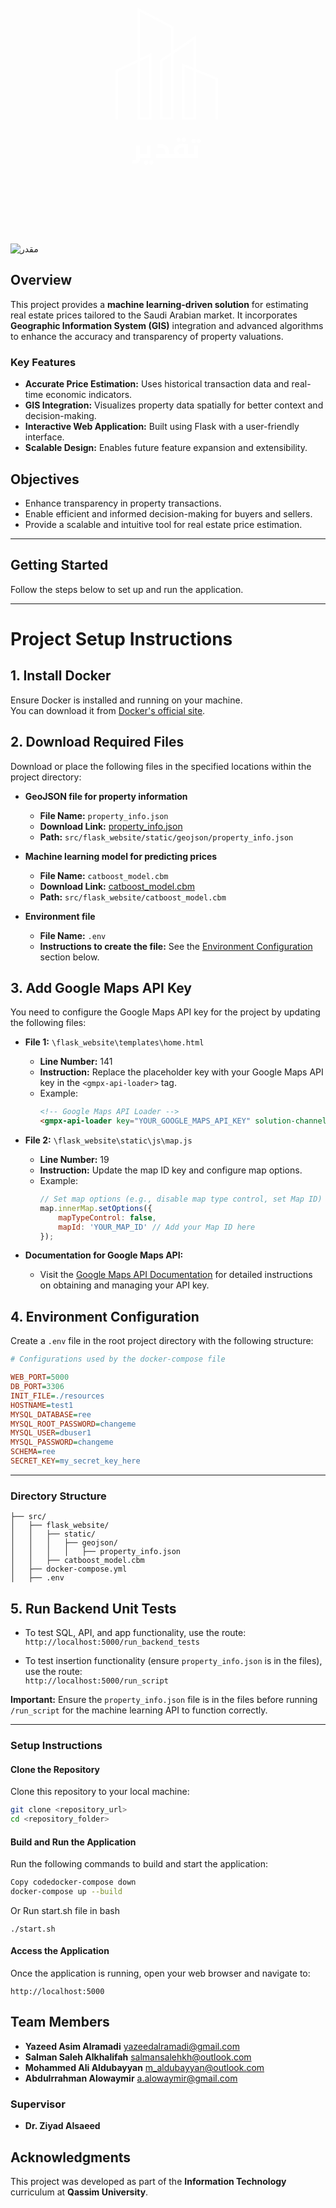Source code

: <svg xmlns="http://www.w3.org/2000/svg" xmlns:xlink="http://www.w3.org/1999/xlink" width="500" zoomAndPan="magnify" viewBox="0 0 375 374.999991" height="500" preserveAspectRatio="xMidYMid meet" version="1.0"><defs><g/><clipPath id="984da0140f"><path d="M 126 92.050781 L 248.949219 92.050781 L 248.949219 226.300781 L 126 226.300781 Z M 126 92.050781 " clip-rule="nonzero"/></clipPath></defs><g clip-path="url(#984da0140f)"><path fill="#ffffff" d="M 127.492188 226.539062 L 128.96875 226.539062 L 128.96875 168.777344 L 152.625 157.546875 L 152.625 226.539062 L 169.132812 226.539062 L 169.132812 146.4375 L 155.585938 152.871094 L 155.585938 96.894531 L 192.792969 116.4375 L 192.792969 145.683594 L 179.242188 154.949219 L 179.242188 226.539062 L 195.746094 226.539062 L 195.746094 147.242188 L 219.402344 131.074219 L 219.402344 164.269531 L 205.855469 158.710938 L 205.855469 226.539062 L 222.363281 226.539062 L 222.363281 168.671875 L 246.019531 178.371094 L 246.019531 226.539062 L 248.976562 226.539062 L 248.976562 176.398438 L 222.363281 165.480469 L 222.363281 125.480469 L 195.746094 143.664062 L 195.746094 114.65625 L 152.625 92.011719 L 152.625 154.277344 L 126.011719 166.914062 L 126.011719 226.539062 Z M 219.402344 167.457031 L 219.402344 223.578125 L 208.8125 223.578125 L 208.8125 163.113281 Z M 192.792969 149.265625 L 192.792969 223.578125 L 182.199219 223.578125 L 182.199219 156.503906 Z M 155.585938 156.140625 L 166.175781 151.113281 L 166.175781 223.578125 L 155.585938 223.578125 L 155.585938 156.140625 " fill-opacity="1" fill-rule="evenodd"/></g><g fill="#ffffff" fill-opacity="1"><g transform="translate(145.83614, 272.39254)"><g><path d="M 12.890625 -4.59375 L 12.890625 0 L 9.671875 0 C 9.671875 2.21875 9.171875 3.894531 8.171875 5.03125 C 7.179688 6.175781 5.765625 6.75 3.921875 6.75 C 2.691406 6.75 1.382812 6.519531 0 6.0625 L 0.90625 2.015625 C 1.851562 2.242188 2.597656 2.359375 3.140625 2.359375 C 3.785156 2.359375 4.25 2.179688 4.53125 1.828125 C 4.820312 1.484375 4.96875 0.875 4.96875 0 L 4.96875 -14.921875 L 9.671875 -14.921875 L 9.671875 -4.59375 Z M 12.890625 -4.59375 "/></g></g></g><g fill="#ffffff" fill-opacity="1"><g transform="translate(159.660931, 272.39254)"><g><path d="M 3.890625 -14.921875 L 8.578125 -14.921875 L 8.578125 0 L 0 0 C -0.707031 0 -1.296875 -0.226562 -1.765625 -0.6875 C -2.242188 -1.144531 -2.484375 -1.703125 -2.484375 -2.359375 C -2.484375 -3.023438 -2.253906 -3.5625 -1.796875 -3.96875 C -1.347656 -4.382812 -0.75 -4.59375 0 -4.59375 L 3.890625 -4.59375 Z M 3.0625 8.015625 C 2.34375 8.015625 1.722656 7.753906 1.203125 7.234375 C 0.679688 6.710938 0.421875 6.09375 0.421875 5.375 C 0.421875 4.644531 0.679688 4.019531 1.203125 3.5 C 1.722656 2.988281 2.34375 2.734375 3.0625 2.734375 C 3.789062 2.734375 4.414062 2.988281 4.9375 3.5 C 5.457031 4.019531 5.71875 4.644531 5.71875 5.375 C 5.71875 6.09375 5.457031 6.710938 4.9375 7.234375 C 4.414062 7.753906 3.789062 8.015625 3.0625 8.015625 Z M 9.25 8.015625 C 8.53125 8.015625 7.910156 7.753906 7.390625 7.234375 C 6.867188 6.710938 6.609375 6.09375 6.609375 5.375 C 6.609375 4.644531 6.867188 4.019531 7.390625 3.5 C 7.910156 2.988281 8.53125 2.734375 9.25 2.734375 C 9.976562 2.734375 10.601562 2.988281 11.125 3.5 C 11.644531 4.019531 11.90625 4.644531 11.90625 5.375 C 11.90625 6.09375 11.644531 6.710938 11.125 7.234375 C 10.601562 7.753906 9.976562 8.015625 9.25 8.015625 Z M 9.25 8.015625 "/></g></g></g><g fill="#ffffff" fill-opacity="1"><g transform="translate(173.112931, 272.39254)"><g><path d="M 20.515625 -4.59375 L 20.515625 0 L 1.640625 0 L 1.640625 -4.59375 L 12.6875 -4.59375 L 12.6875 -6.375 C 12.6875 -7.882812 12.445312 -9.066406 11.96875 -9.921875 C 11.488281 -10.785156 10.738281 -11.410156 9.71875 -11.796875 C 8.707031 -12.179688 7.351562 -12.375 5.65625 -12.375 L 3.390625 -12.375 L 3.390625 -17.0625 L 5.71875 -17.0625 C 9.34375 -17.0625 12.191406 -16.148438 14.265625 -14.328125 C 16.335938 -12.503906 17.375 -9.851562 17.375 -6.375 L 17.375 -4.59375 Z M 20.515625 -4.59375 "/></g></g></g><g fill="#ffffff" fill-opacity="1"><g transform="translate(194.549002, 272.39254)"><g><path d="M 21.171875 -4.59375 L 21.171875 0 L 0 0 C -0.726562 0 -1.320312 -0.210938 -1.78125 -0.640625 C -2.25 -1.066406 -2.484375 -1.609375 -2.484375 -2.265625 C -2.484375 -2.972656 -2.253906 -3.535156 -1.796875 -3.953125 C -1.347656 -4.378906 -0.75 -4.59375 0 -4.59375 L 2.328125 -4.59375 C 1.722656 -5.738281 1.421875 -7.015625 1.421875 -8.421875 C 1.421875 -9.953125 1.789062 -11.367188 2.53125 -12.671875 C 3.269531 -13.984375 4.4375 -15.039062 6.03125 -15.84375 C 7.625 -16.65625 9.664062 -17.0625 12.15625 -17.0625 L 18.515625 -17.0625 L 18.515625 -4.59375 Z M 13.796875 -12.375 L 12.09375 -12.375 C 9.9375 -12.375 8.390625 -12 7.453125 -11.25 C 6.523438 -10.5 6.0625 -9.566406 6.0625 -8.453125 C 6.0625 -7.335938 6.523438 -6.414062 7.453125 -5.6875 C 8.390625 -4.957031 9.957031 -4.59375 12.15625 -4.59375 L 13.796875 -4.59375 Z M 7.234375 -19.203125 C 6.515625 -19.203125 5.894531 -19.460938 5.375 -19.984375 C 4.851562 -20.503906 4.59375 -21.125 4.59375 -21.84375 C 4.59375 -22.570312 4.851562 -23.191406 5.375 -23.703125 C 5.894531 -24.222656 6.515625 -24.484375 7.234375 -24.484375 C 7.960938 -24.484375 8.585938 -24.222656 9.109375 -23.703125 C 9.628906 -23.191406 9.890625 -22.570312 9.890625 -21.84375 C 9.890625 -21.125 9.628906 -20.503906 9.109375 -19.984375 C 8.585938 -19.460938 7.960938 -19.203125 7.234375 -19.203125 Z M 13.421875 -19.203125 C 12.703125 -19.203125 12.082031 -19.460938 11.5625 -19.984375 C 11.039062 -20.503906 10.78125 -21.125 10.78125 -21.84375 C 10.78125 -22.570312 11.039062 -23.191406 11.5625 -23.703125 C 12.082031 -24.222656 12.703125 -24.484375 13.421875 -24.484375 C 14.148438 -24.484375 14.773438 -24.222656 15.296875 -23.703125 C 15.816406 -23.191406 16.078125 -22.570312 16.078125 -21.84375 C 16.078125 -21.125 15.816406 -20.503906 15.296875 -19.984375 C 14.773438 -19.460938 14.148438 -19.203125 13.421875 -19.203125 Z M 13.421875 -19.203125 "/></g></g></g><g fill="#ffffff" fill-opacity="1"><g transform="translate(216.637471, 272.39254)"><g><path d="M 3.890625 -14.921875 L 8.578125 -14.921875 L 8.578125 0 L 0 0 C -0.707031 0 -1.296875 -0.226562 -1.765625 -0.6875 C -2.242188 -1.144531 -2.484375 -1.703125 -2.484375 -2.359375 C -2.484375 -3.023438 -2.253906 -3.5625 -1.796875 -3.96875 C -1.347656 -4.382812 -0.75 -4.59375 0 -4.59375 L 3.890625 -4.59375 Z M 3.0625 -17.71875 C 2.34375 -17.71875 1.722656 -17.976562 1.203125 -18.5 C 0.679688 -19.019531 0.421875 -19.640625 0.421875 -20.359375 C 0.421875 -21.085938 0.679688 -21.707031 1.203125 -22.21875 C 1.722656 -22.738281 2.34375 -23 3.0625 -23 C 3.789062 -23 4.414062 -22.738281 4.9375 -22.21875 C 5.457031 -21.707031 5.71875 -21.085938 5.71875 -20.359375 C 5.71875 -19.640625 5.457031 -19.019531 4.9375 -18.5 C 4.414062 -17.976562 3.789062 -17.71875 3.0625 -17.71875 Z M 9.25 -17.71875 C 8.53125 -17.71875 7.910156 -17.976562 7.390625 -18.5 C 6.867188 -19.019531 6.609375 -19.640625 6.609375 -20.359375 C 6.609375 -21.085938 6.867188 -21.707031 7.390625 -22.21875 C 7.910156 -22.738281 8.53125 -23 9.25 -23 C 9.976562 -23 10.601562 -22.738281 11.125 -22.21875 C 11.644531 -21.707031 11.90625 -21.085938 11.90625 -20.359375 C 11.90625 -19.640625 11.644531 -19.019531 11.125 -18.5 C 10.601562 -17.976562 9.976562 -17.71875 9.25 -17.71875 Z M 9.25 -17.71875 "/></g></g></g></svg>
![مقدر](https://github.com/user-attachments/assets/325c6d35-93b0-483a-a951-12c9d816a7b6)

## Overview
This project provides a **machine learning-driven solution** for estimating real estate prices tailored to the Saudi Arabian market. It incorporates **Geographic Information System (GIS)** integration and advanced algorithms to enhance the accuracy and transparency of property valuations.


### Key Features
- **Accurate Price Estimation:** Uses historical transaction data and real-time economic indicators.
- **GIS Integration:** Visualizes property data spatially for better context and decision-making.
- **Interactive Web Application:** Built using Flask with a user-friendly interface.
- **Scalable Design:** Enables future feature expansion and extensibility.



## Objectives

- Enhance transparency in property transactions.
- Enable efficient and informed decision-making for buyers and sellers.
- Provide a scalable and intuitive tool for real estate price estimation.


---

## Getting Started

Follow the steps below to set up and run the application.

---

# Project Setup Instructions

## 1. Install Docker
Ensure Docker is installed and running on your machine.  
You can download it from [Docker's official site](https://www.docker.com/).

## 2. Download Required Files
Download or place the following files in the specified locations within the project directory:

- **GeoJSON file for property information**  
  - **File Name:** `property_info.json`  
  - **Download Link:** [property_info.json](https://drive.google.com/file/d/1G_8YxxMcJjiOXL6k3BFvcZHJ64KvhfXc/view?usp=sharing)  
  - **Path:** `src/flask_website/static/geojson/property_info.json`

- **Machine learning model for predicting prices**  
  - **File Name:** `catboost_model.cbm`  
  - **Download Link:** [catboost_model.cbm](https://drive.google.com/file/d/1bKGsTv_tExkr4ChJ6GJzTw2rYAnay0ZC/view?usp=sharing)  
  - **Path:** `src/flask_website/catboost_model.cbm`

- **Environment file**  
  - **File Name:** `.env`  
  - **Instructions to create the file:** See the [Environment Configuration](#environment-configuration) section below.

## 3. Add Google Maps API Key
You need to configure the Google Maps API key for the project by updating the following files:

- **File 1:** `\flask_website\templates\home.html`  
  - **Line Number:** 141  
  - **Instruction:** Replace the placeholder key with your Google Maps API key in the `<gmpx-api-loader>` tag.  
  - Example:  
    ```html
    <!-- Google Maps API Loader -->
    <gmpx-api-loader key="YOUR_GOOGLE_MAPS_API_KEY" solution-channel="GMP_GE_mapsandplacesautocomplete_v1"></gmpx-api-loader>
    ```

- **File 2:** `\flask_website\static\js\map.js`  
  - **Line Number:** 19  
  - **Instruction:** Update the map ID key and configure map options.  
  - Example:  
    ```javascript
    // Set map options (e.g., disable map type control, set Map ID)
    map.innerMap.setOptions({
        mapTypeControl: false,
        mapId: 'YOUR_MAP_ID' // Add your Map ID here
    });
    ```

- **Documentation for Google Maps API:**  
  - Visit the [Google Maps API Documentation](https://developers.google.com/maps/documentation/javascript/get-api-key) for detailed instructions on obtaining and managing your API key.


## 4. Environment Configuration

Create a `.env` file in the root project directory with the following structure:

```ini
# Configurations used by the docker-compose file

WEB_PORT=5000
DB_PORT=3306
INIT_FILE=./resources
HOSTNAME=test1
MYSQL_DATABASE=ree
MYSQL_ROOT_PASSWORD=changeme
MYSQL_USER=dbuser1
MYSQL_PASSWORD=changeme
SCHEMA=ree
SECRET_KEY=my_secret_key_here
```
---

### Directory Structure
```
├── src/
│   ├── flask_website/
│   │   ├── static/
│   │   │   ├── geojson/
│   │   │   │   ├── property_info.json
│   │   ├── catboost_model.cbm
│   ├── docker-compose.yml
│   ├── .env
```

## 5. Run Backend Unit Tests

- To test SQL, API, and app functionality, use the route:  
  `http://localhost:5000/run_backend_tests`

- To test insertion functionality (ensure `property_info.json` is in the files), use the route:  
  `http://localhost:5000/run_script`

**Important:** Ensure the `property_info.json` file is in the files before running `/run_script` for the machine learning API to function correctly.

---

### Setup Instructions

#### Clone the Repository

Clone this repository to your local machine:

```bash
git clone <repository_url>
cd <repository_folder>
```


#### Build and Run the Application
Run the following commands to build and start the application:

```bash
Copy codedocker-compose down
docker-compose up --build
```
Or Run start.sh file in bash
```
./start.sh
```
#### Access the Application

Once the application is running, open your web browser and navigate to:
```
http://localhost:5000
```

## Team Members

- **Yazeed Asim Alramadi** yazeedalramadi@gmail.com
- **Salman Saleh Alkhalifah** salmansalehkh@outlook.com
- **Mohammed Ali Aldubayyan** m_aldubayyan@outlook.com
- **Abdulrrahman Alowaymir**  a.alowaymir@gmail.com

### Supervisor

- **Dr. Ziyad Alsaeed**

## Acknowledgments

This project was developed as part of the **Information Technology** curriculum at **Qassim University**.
● ● ● ● ●
EXERCISE REQUIREMENTS
To answer, copy each line from the material above that has the word "outlook".

ANSWER SECTION
- **Salman Saleh Alkhalifah** salmansalehkh@outlook.com
- **Mohammed Ali Aldubayyan** m_aldubayyan@outlook.com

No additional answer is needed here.